Strage di Kunming, una veglia per ricordare i 29 morti e gli oltre 130 feriti
Un centinaio di persone si è riunito in modo spontaneo nella stazione dove è avvenuto il massacro. Gli aggressori hanno fatto irruzione armati di machete e mannaia, colpendo in modo indiscriminato i presenti. Per Pechino i responsabili sono "indipendentisti" di etnia uighura, ma non vi sono prove a sostegno di questa tesi.

Kunming (AsiaNews/Agenzie) - Questa notte un centinaio di persone ha organizzato una veglia a lume di candela nella stazione ferroviaria di Kunming (provincia dello Yunnan), dove il 1 marzo scorso si è consumato un sanguinoso attacco contro pendolari e passeggeri. Uomini e donne vestiti di nero e a volto coperto hanno aggredito i presenti con machete e mannaia, uccidendo sul colpo 29 persone e ferendone più di 130. Tra i feriti in condizioni critiche, anche una donna incinta di sei mesi. Secondo le autorità cinesi i responsabili sarebbero "indipendentisti dello Xinjiang", ovvero di etnia uighura. Tuttavia, non vi sono ancora prove a loro carico.

La strage è avvenuta alle 21:30 di sabato. La stazione di Kunming, capitale dello Yunnan, è una delle più grandi e affollate di tutta la Cina. Le forze dell'ordine hanno descritto il massacro come "un attacco terroristico ben organizzato": gli aggressori avrebbero iniziato a colpire i presenti in modo indiscriminato, colpendoli al petto, al collo e alla testa. Quattro di loro - tre uomini e una donna - sono morti sul posto, raggiunti da colpi della polizia. Un'altra donna sospettata è in stato di arresto e si trova in ospedale.

Più di 100 persone hanno partecipato in modo spontaneo alla veglia di ieri sera. Un uomo di 53 anni si è definito "molto rattristato" per quanto accaduto, ma ha esortato il governo a dare risposte sui problemi nello Xinjiang. "Nessuno ci ha mai detto perché c'è così tanta tensione lì - ha dichiarato l'uomo - Cosa ha fatto il nostro governo per attrarre tanta rabbia?".

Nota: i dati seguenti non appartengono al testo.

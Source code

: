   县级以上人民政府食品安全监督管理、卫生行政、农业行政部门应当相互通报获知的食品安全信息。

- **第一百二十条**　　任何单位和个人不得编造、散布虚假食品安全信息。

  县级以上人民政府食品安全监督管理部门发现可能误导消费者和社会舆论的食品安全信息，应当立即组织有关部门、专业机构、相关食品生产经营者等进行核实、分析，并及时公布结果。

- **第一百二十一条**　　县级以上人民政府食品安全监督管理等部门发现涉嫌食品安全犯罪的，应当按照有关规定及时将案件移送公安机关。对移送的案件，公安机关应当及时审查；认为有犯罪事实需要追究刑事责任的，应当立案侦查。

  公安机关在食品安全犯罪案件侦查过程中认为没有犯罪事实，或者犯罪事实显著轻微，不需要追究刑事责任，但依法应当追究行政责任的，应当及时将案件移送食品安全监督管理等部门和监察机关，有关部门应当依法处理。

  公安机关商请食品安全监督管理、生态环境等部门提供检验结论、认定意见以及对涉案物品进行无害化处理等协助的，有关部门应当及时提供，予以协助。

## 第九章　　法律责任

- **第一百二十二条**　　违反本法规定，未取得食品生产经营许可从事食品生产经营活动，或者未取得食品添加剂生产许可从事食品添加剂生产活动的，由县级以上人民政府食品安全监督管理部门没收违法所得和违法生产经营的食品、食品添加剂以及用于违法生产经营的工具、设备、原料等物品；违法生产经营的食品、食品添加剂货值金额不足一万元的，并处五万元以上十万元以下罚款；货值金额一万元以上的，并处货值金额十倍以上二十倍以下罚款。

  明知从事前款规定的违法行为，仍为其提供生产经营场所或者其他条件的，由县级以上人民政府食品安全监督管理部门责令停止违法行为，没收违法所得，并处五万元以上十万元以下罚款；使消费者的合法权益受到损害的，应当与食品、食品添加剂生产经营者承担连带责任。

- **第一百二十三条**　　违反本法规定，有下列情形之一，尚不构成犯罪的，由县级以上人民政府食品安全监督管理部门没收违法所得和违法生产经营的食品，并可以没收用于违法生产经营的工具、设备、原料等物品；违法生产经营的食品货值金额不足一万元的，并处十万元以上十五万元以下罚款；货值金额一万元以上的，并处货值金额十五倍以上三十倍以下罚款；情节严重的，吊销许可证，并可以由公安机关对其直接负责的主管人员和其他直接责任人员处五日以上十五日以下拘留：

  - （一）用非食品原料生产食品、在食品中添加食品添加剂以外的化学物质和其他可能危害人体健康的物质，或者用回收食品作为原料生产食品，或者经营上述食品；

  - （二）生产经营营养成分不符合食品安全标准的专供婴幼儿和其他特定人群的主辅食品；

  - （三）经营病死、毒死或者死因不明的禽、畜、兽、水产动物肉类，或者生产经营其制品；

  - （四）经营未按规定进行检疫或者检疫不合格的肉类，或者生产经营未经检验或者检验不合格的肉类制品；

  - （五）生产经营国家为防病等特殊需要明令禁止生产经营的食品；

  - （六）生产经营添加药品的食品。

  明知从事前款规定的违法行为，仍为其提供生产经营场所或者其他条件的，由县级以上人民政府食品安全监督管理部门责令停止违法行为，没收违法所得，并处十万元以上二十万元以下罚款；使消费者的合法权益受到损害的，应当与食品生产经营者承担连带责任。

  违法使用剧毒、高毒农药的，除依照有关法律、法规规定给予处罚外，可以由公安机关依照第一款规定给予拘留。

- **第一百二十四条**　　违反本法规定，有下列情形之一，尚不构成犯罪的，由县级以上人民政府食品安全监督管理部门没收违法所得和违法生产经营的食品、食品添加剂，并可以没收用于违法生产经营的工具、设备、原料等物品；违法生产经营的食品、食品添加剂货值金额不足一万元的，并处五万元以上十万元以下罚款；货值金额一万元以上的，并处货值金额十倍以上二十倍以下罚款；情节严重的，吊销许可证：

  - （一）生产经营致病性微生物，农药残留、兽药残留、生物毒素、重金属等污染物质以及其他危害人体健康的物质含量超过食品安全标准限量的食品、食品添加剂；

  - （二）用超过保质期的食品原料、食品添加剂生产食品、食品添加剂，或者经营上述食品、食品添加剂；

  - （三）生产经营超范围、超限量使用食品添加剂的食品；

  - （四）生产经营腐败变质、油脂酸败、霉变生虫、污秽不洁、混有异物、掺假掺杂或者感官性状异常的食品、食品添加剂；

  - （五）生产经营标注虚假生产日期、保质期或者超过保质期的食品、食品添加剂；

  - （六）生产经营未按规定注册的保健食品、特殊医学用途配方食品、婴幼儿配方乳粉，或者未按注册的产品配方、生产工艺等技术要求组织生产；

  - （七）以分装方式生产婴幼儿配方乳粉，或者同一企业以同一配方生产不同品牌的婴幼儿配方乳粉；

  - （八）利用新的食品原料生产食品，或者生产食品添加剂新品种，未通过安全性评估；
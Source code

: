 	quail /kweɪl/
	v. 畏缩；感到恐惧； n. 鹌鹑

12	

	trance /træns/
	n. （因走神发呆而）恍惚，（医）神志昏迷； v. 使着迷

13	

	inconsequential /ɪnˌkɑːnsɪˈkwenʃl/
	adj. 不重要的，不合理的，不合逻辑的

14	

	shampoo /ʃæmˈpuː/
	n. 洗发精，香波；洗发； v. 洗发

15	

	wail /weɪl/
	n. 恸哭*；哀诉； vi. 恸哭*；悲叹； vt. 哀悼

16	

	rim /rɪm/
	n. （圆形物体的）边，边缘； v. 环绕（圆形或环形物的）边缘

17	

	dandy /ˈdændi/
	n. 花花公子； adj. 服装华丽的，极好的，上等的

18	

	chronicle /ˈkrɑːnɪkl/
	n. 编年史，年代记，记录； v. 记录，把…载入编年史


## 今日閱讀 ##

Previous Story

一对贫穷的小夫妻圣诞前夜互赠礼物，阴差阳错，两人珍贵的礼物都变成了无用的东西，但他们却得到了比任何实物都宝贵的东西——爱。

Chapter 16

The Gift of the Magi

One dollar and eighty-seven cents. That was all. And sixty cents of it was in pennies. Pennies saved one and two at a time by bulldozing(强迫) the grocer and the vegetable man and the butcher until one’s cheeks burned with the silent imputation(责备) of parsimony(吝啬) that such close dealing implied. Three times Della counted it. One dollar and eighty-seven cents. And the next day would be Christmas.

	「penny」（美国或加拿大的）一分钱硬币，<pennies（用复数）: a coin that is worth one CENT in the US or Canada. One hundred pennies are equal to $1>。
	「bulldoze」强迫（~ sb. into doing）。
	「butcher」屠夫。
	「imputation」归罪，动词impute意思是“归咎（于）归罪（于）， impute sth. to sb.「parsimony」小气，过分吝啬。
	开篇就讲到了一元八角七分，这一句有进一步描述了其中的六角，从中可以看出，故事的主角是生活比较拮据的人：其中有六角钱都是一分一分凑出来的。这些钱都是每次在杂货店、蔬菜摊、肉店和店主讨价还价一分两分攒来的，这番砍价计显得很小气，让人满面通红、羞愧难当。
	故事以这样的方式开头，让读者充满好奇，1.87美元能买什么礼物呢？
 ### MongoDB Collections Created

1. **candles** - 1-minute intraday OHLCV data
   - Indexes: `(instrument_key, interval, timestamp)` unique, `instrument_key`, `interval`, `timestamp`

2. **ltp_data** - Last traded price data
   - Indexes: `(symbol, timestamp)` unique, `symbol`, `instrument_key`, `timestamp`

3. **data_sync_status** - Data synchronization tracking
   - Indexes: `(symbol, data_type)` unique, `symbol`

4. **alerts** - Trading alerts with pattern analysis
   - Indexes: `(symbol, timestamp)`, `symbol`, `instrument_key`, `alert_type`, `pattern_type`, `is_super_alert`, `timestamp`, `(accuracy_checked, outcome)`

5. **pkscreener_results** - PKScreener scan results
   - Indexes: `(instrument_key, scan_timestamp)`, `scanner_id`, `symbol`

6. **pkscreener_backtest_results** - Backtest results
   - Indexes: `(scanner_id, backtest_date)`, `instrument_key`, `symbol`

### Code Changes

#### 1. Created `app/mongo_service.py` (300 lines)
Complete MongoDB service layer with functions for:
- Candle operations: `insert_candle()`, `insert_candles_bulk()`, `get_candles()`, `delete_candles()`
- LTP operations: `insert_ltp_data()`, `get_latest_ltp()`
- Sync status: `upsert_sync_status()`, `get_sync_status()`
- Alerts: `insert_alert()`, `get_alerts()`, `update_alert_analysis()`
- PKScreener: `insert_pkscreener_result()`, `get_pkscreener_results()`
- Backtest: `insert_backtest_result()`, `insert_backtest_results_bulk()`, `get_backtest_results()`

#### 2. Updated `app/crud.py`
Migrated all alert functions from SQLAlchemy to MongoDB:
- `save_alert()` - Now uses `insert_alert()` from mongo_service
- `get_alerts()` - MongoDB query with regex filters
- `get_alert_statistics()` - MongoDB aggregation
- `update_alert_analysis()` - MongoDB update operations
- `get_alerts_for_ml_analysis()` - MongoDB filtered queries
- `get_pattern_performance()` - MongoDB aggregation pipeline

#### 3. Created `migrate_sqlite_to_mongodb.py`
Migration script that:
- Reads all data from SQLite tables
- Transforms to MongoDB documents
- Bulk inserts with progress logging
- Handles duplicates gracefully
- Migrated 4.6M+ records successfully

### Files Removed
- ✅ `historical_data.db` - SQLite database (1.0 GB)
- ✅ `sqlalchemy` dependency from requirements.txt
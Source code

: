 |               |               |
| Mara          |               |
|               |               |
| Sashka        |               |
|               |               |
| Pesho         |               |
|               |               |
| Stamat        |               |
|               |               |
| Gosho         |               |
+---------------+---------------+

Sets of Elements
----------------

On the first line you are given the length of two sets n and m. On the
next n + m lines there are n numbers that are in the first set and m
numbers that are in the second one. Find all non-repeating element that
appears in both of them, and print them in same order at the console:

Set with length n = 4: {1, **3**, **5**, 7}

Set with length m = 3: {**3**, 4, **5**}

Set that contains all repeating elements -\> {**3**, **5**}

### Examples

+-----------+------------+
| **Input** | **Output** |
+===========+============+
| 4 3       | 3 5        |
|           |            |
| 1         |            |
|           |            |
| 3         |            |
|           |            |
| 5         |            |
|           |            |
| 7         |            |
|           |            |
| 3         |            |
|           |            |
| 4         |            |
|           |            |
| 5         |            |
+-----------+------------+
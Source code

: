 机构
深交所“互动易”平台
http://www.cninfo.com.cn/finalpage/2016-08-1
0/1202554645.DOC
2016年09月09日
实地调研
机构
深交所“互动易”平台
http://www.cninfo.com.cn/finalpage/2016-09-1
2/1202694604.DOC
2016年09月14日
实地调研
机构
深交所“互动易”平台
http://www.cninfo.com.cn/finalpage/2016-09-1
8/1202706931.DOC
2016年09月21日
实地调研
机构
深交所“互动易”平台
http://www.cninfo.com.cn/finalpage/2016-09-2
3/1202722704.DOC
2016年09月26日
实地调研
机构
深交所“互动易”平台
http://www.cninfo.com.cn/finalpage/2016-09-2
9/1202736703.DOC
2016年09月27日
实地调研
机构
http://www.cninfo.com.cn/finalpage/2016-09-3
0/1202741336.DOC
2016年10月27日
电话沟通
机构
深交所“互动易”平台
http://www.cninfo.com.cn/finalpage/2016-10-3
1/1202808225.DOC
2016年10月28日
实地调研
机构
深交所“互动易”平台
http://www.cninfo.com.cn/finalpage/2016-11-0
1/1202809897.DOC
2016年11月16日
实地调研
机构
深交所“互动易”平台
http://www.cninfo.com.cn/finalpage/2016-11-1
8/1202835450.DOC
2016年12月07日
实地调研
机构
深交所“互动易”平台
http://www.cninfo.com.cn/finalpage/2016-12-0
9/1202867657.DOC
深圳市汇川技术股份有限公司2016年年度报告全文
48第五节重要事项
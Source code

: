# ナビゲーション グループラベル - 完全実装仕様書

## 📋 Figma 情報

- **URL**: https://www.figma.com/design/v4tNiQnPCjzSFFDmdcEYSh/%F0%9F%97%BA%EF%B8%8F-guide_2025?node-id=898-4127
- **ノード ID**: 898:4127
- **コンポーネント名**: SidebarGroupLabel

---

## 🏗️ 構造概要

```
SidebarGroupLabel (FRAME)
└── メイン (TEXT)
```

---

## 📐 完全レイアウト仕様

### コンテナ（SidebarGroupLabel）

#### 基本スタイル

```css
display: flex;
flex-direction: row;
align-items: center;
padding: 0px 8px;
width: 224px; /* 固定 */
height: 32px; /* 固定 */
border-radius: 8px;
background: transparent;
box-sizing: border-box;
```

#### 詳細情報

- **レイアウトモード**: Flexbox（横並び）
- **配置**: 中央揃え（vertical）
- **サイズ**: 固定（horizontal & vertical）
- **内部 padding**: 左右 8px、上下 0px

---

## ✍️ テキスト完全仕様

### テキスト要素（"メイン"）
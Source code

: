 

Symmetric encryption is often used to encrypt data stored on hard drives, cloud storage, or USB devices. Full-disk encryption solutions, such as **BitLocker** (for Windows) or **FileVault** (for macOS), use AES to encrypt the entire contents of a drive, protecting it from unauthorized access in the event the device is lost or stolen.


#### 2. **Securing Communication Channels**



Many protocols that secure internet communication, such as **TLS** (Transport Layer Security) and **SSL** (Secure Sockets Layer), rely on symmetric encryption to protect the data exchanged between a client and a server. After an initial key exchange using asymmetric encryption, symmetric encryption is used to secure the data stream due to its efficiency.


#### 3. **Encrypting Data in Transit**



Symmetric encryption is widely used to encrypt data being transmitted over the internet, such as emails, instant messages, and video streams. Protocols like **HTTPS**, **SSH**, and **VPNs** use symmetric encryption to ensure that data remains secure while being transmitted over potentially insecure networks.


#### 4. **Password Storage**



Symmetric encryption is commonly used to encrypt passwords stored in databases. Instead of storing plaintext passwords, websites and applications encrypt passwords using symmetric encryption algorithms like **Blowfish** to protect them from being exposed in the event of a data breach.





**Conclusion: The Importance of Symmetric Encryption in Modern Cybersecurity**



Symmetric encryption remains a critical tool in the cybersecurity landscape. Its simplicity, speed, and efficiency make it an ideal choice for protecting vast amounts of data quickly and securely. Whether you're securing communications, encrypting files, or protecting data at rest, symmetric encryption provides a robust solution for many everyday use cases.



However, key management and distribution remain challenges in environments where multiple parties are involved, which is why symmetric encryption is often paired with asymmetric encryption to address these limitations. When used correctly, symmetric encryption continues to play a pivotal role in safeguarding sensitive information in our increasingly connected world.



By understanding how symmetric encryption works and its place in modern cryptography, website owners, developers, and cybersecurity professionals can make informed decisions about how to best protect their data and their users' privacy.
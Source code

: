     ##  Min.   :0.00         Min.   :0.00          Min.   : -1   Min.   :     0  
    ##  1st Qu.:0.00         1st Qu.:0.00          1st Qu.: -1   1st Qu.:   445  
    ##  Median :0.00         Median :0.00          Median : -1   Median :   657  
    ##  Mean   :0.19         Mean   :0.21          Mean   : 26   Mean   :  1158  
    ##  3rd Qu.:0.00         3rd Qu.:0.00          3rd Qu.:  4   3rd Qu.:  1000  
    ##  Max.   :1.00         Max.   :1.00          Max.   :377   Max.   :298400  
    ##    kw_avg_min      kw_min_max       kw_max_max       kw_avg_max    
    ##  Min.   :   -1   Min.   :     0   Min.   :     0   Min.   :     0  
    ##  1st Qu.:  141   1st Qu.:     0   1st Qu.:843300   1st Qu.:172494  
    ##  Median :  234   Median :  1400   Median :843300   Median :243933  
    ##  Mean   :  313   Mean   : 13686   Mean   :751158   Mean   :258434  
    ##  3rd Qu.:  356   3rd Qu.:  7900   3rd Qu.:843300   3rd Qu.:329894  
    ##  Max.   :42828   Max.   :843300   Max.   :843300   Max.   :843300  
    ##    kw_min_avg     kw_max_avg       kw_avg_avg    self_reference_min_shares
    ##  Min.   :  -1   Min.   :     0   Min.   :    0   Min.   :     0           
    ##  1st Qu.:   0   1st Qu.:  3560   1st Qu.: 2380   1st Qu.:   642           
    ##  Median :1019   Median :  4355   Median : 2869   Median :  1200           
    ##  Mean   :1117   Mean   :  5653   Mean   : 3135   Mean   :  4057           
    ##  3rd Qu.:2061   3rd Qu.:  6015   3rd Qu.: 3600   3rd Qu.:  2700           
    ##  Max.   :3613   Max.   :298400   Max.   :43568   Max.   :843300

L'etnia uighura vive nella regione autonoma settentrionale dello Xinjiang, è di lingua turca e di fede musulmana, e lamenta una forte repressione linguistica, culturale e religiosa da parte del governo centrale cinese. Negli anni ci sono stati numerosi scontri violenti tra le due parti: Pechino sostiene che nell'area vivano estremisti islamici indipendentisti; gli attivisti locali accusano le autorità cinesi di provocare le tensioni etniche con l'eccessivo controllo e con le politiche "razziste" contro la comunità.

Il presidente cinese Xi Jinping ha dichiarato che il governo "farà di tutto" per chiarire l'accaduto e per assicurare i colpevoli alla legge "con severità, secondo quanto prescrive la legge". I governi di Russia, Francia, Stati Uniti e Giappone hanno condannato in modo unanime l'attacco ed espresso le loro condoglianze alle vittime. Ban Ki-moon, segretario generale delle Nazioni Unite, ha detto che "non ci sono giustificazioni per l'assassinio di civili innocenti".

L'attacco è avvenuto pochi giorni prima di due momenti "caldi" per la politica cinese: l'apertura della Conferenza consultiva politica del popolo cinese (Ccppc), prevista per oggi, e dell'Assemblea nazionale del popolo (Anp, il parlamento cinese), il prossimo 5 marzo.